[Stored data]
########

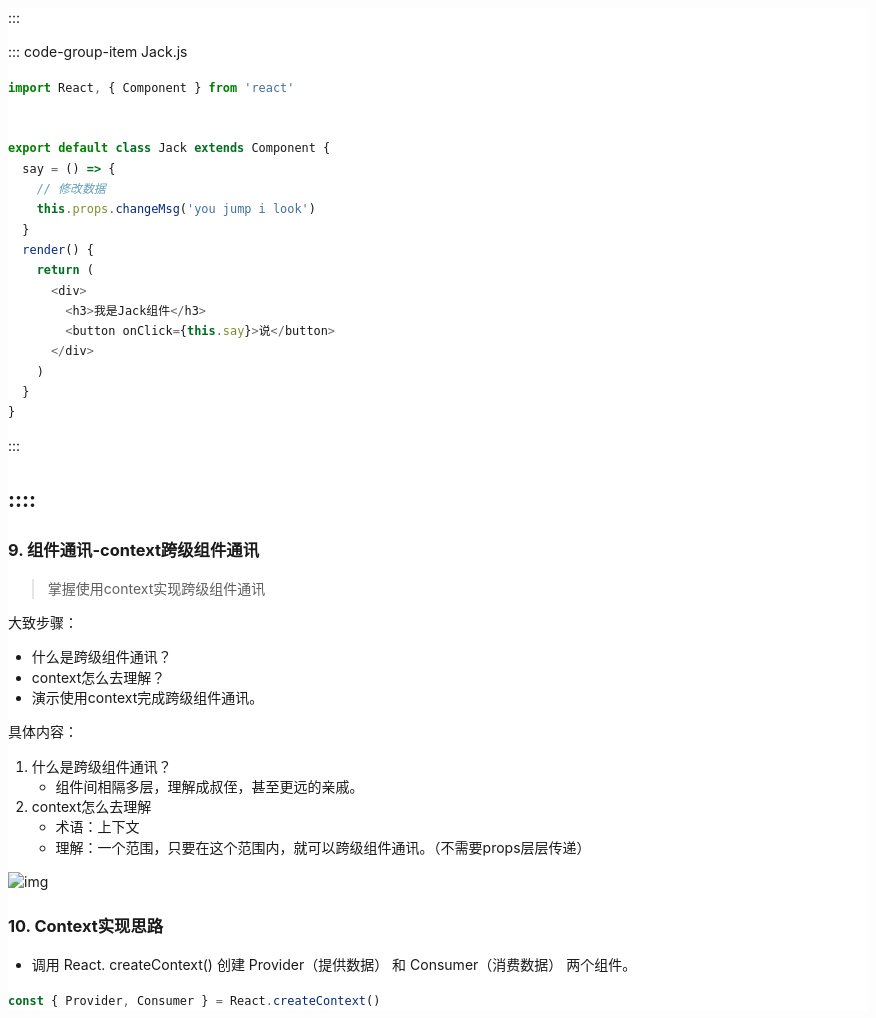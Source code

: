 
:::

::: code-group-item Jack.js

```js
import React, { Component } from 'react'


export default class Jack extends Component {
  say = () => {
    // 修改数据
    this.props.changeMsg('you jump i look')
  }
  render() {
    return (
      <div>
        <h3>我是Jack组件</h3>
        <button onClick={this.say}>说</button>
      </div>
    )
  }
}
```

:::

::::
-----

### 9. 组件通讯-context跨级组件通讯

> 掌握使用context实现跨级组件通讯

大致步骤：

- 什么是跨级组件通讯？
- context怎么去理解？
- 演示使用context完成跨级组件通讯。

具体内容：

1. 什么是跨级组件通讯？
   - 组件间相隔多层，理解成叔侄，甚至更远的亲戚。
2. context怎么去理解
   - 术语：上下文
   - 理解：一个范围，只要在这个范围内，就可以跨级组件通讯。（不需要props层层传递）

![img](https://wuxiaohui-1254415986.cos.ap-nanjing.myqcloud.com/uPic/1638932620946.11b91fb0.png)



### 10. Context实现思路

+ 调用 React. createContext() 创建 Provider（提供数据） 和 Consumer（消费数据） 两个组件。

```js
const { Provider, Consumer } = React.createContext()
```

########

TO DO:
Of the lines above, show those in which "this" appears.

WRITTEN SOLUTION:
    this.props.changeMsg('you jump i look')
        <button onClick={this.say}>说</button>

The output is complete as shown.